> **ACTION ITEM**: In the listing below, find the line that contains "questions before implementing?" and the line that contains "Leetcode test cases?". Quote both and every line between them, exactly, and nothing more.

> **DATASET RECORDS**:

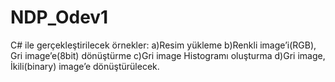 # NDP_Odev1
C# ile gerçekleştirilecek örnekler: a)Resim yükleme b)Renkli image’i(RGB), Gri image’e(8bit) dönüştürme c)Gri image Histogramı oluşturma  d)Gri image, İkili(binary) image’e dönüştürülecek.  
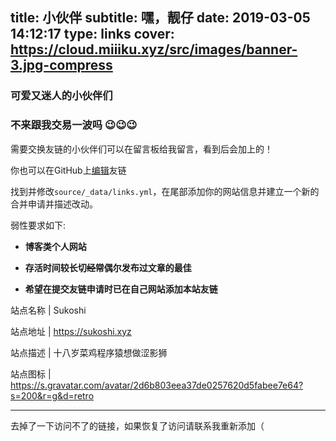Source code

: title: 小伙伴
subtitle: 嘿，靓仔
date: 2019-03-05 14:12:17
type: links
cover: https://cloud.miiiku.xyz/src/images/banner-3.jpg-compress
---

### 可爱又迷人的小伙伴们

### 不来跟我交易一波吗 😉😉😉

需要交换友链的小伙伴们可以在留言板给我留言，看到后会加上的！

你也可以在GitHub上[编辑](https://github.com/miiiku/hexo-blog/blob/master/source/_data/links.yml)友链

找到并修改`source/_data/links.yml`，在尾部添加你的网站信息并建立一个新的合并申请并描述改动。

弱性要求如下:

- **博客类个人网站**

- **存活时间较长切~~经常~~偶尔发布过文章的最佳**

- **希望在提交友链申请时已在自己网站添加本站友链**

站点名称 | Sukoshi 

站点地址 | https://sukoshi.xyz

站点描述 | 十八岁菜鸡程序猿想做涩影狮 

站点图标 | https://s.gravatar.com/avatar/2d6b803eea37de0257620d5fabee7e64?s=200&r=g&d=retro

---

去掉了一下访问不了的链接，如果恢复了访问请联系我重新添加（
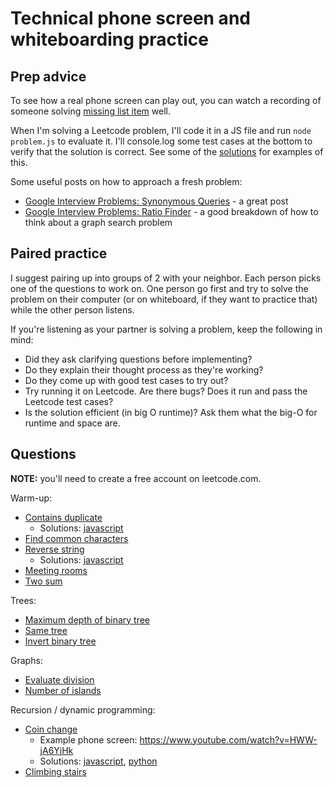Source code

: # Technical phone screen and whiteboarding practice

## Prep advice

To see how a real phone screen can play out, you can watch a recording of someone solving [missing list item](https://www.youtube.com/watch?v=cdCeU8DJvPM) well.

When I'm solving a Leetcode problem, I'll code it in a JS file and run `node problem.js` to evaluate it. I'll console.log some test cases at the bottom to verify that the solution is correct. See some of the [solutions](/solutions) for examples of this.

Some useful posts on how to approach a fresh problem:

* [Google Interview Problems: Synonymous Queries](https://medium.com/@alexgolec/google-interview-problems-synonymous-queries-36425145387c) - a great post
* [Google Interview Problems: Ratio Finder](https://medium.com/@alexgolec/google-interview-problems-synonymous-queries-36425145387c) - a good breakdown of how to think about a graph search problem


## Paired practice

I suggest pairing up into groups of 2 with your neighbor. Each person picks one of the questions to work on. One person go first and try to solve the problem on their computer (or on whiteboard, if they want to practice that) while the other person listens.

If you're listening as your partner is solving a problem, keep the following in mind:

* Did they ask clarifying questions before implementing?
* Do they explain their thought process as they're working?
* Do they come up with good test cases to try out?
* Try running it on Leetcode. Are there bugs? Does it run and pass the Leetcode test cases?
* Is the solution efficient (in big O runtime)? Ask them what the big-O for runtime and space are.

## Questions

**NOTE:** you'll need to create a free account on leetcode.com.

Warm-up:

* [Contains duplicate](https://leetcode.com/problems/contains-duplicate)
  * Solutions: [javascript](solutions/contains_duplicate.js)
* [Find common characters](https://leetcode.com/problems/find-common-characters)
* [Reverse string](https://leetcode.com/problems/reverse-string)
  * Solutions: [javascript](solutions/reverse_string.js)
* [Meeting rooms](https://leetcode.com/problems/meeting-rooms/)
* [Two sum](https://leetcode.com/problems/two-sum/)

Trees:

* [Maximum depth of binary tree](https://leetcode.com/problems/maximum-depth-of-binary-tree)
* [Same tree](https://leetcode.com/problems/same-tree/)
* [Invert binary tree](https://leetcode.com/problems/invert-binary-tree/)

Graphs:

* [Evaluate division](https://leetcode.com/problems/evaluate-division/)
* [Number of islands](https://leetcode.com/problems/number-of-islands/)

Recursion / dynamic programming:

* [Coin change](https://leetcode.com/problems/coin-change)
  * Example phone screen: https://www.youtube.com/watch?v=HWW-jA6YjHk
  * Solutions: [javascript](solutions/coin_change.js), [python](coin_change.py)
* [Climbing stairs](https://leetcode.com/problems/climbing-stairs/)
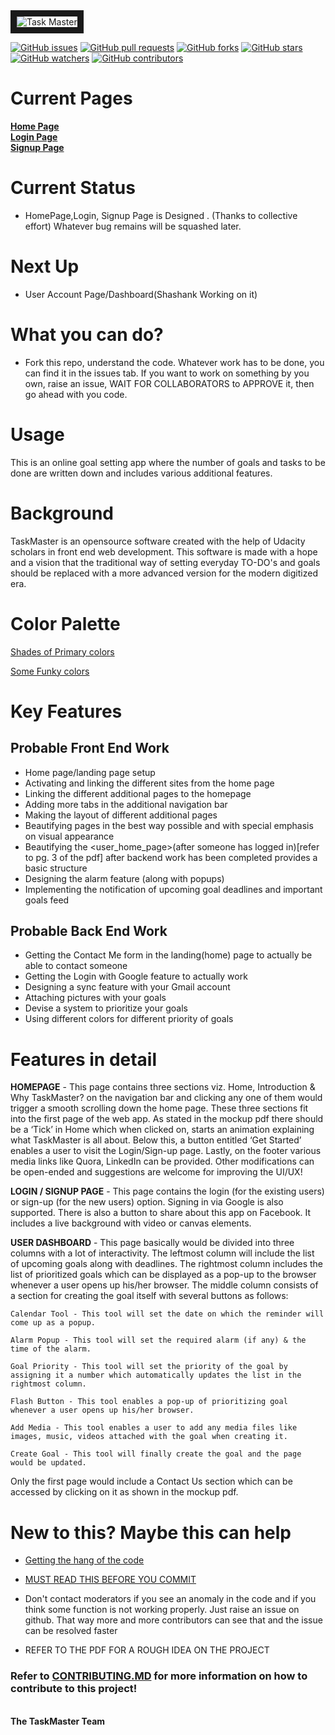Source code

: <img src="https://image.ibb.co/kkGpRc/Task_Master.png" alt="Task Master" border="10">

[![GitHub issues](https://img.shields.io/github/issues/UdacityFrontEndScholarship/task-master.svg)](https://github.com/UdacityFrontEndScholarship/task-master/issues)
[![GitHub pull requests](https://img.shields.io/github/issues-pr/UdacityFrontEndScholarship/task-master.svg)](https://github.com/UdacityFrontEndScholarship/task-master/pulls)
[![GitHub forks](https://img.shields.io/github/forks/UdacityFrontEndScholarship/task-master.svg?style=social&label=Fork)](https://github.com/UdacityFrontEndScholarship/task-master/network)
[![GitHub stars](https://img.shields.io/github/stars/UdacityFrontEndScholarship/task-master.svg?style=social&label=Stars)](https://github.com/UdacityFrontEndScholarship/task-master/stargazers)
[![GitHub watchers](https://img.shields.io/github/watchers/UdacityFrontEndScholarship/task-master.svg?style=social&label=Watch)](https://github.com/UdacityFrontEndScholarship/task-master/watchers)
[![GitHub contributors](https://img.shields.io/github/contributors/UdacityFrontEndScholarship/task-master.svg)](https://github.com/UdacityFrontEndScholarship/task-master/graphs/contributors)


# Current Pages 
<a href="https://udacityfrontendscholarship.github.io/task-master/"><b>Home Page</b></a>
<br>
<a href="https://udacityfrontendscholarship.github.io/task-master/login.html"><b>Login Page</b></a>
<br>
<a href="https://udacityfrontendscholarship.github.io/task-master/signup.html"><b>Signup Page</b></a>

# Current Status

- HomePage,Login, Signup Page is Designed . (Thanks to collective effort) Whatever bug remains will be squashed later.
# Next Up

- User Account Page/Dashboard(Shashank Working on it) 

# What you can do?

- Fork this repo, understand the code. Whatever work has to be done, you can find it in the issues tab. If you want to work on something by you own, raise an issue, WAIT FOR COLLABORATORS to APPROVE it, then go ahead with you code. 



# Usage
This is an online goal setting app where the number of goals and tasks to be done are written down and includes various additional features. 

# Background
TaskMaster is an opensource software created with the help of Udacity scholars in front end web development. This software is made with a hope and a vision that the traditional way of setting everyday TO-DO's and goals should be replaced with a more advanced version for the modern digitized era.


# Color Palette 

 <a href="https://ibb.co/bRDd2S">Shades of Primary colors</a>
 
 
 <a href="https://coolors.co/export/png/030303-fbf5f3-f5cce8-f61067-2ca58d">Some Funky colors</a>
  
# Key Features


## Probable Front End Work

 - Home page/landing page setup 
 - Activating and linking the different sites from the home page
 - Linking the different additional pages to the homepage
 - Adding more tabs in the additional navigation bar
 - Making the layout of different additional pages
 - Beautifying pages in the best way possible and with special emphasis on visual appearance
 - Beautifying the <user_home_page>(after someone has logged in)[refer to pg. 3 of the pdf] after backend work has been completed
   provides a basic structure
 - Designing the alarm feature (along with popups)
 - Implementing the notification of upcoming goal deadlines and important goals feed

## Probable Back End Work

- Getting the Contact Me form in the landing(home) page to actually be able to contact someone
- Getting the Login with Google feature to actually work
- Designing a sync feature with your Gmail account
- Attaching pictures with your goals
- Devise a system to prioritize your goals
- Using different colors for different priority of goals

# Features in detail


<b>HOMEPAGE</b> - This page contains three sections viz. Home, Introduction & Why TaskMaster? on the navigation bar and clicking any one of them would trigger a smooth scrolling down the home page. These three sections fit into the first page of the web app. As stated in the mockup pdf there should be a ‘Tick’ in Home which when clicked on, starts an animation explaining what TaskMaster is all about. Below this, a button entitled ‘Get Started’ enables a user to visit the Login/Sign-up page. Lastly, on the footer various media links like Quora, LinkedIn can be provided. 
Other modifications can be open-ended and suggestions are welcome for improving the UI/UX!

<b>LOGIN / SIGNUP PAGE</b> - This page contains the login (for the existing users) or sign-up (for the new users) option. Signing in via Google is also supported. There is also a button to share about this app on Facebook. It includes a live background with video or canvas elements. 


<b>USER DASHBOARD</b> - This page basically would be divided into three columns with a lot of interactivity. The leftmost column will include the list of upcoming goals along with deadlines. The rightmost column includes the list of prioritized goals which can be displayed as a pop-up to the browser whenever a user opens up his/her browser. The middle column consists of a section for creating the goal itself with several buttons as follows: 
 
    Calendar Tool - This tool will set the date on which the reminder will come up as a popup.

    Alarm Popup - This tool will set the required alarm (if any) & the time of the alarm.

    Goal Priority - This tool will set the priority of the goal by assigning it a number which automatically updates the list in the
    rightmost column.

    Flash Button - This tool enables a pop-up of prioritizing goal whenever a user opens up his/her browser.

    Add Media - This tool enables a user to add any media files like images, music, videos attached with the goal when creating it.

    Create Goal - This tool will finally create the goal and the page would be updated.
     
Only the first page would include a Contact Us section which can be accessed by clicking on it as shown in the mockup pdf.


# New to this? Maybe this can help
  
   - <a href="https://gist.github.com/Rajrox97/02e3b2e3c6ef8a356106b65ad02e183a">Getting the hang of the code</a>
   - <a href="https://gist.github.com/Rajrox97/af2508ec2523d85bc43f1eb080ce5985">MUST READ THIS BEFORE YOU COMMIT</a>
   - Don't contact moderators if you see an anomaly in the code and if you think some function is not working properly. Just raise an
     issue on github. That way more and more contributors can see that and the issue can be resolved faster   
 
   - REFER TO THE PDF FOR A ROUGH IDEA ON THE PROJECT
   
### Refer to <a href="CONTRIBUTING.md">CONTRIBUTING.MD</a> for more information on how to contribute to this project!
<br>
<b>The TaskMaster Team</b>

> **SOLUTION TO THIS TASK**:
* Did they ask clarifying questions before implementing?
* Do they explain their thought process as they're working?
* Do they come up with good test cases to try out?
* Try running it on Leetcode. Are there bugs? Does it run and pass the Leetcode test cases?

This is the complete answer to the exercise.